Summary
In Davis v. Cameron, Iowa, 1965, 238 F. Supp. 462, between 44.02% and 48.3% of the population elected a majority of the house and 38.9% of the population elected a majority of the senate; the maximum population variance ratio for the house was 1 to 2.23, and for the senate, 1 to 3.20. The court disapproved, but did indicate that 1 to 2.
Summary of this case from Dungan v. SawyerOpinion
Civ. No. 5-1289.
February 11, 1965.
Harry H. Smith, Sioux City, Iowa, Robert F. Wilson, Cedar Rapids, Iowa, C.A. Frerichs, Waterloo, Iowa, for plaintiffs.
Larry Scalise, Atty. Gen., for State of Iowa, Des Moines, Iowa, Timothy McCarthy, Solicitor Gen., for State of Iowa, Des Moines, Iowa, for defendants.

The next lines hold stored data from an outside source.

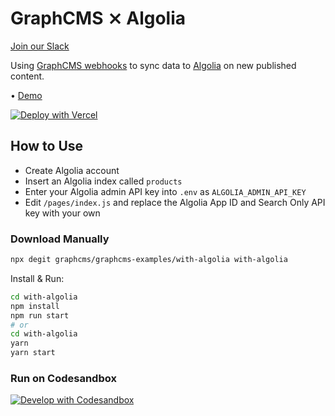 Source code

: # GraphCMS ⨯ Algolia

[Join our Slack](https://slack.graphcms.com)

Using [GraphCMS webhooks](https://graphcms.com/webhooks) to sync data to [Algolia](https://algolia.com) on new published content.

• [Demo](https://graphcms-with-algolia.vercel.app)

[![Deploy with Vercel](https://vercel.com/button)](https://vercel.com/import/project?template=https://github.com/GraphCMS/graphcms-examples/tree/master/with-algolia)

## How to Use

- Create Algolia account
- Insert an Algolia index called `products`
- Enter your Algolia admin API key into `.env` as `ALGOLIA_ADMIN_API_KEY`
- Edit `/pages/index.js` and replace the Algolia App ID and Search Only API key with your own

### Download Manually

```bash
npx degit graphcms/graphcms-examples/with-algolia with-algolia
```

Install & Run:

```bash
cd with-algolia
npm install
npm run start
# or
cd with-algolia
yarn
yarn start
```

### Run on Codesandbox

[![Develop with Codesandbox](https://codesandbox.io/static/img/play-codesandbox.svg)](https://codesandbox.io/s/github/GraphCMS/graphcms-examples/tree/master/with-algolia)
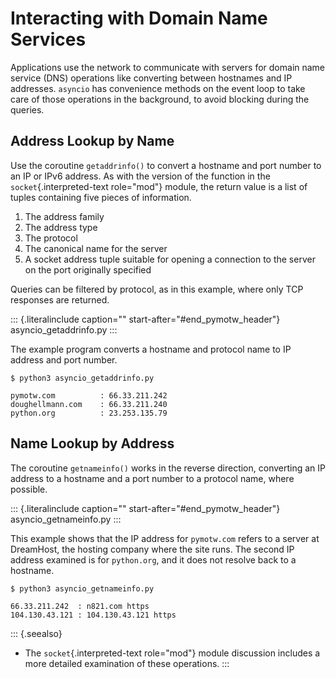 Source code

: Interacting with Domain Name Services
=====================================

Applications use the network to communicate with servers for domain name
service (DNS) operations like converting between hostnames and IP
addresses. `asyncio` has convenience methods on the event loop to take
care of those operations in the background, to avoid blocking during the
queries.

Address Lookup by Name
----------------------

Use the coroutine `getaddrinfo()` to convert a hostname and port number
to an IP or IPv6 address. As with the version of the function in the
`socket`{.interpreted-text role="mod"} module, the return value is a
list of tuples containing five pieces of information.

1.  The address family
2.  The address type
3.  The protocol
4.  The canonical name for the server
5.  A socket address tuple suitable for opening a connection to the
    server on the port originally specified

Queries can be filtered by protocol, as in this example, where only TCP
responses are returned.

::: {.literalinclude caption="" start-after="#end_pymotw_header"}
asyncio\_getaddrinfo.py
:::

The example program converts a hostname and protocol name to IP address
and port number.

``` {.sourceCode .none}
$ python3 asyncio_getaddrinfo.py

pymotw.com          : 66.33.211.242
doughellmann.com    : 66.33.211.240
python.org          : 23.253.135.79
```

Name Lookup by Address
----------------------

The coroutine `getnameinfo()` works in the reverse direction, converting
an IP address to a hostname and a port number to a protocol name, where
possible.

::: {.literalinclude caption="" start-after="#end_pymotw_header"}
asyncio\_getnameinfo.py
:::

This example shows that the IP address for `pymotw.com` refers to a
server at DreamHost, the hosting company where the site runs. The second
IP address examined is for `python.org`, and it does not resolve back to
a hostname.

``` {.sourceCode .none}
$ python3 asyncio_getnameinfo.py

66.33.211.242  : n821.com https
104.130.43.121 : 104.130.43.121 https
```

::: {.seealso}
-   The `socket`{.interpreted-text role="mod"} module discussion
    includes a more detailed examination of these operations.
:::
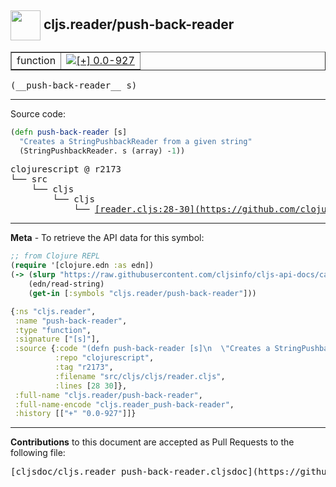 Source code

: ## <img width="48px" valign="middle" src="http://i.imgur.com/Hi20huC.png"> cljs.reader/push-back-reader

 <table border="1">
<tr>

<td>function</td>
<td><a href="https://github.com/cljsinfo/cljs-api-docs/tree/0.0-927"><img valign="middle" alt="[+] 0.0-927" src="https://img.shields.io/badge/+-0.0--927-lightgrey.svg"></a> </td>
</tr>
</table>

 <samp>
(__push-back-reader__ s)<br>
</samp>

---





Source code:

```clj
(defn push-back-reader [s]
  "Creates a StringPushbackReader from a given string"
  (StringPushbackReader. s (array) -1))
```

 <pre>
clojurescript @ r2173
└── src
    └── cljs
        └── cljs
            └── <ins>[reader.cljs:28-30](https://github.com/clojure/clojurescript/blob/r2173/src/cljs/cljs/reader.cljs#L28-L30)</ins>
</pre>


---

__Meta__ - To retrieve the API data for this symbol:

```clj
;; from Clojure REPL
(require '[clojure.edn :as edn])
(-> (slurp "https://raw.githubusercontent.com/cljsinfo/cljs-api-docs/catalog/cljs-api.edn")
    (edn/read-string)
    (get-in [:symbols "cljs.reader/push-back-reader"]))
```

```clj
{:ns "cljs.reader",
 :name "push-back-reader",
 :type "function",
 :signature ["[s]"],
 :source {:code "(defn push-back-reader [s]\n  \"Creates a StringPushbackReader from a given string\"\n  (StringPushbackReader. s (array) -1))",
          :repo "clojurescript",
          :tag "r2173",
          :filename "src/cljs/cljs/reader.cljs",
          :lines [28 30]},
 :full-name "cljs.reader/push-back-reader",
 :full-name-encode "cljs.reader_push-back-reader",
 :history [["+" "0.0-927"]]}

```

---

__Contributions__ to this document are accepted as Pull Requests to the following file:

 <pre>
[cljsdoc/cljs.reader_push-back-reader.cljsdoc](https://github.com/cljsinfo/cljs-api-docs/blob/master/cljsdoc/cljs.reader_push-back-reader.cljsdoc)
</pre>

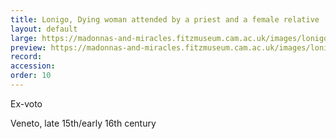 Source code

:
 ```yaml
---
title: Lonigo, Dying woman attended by a priest and a female relative
layout: default
large: https://madonnas-and-miracles.fitzmuseum.cam.ac.uk/images/lonigobedside.jpeg
preview: https://madonnas-and-miracles.fitzmuseum.cam.ac.uk/images/lonigobedside.jpeg
record:
accession:
order: 10
---
```


Ex-voto

Veneto, late 15th/early 16th century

J. Robert Hard, R.E. Killmar, W.W. Reynoldson, Edward T. Harvey, Jr., Killmar, Reynoldson Harvey, Osceola, Iowa, for defendant Albert Drake.
Before VAN OOSTERHOUT, Circuit Judge, and STEPHENSON and McMANUS, District Judges.
This matter is now before the Court on the application of plaintiffs that the statutory plan of apportionment, 60th General Assembly of Iowa, Special Session, Senate File 1, (hereinafter referred to as Senate File 1) be declared prospectively invalid and inoperative for all future elections to the General Assembly of the State of Iowa. On March 27, 1964, this Court approved Senate File 1 as an interim plan of apportionment and in so doing stated, "In the absence of further guidance from the Supreme Court of the United States, this Court is of the opinion that Senate File 1 is not so objectionable on federal constitutional grounds as to warrant disapproval as an interim plan of apportionment." Davis v. Synhorst, D.C., 231 F. Supp. 540, 541 (1964).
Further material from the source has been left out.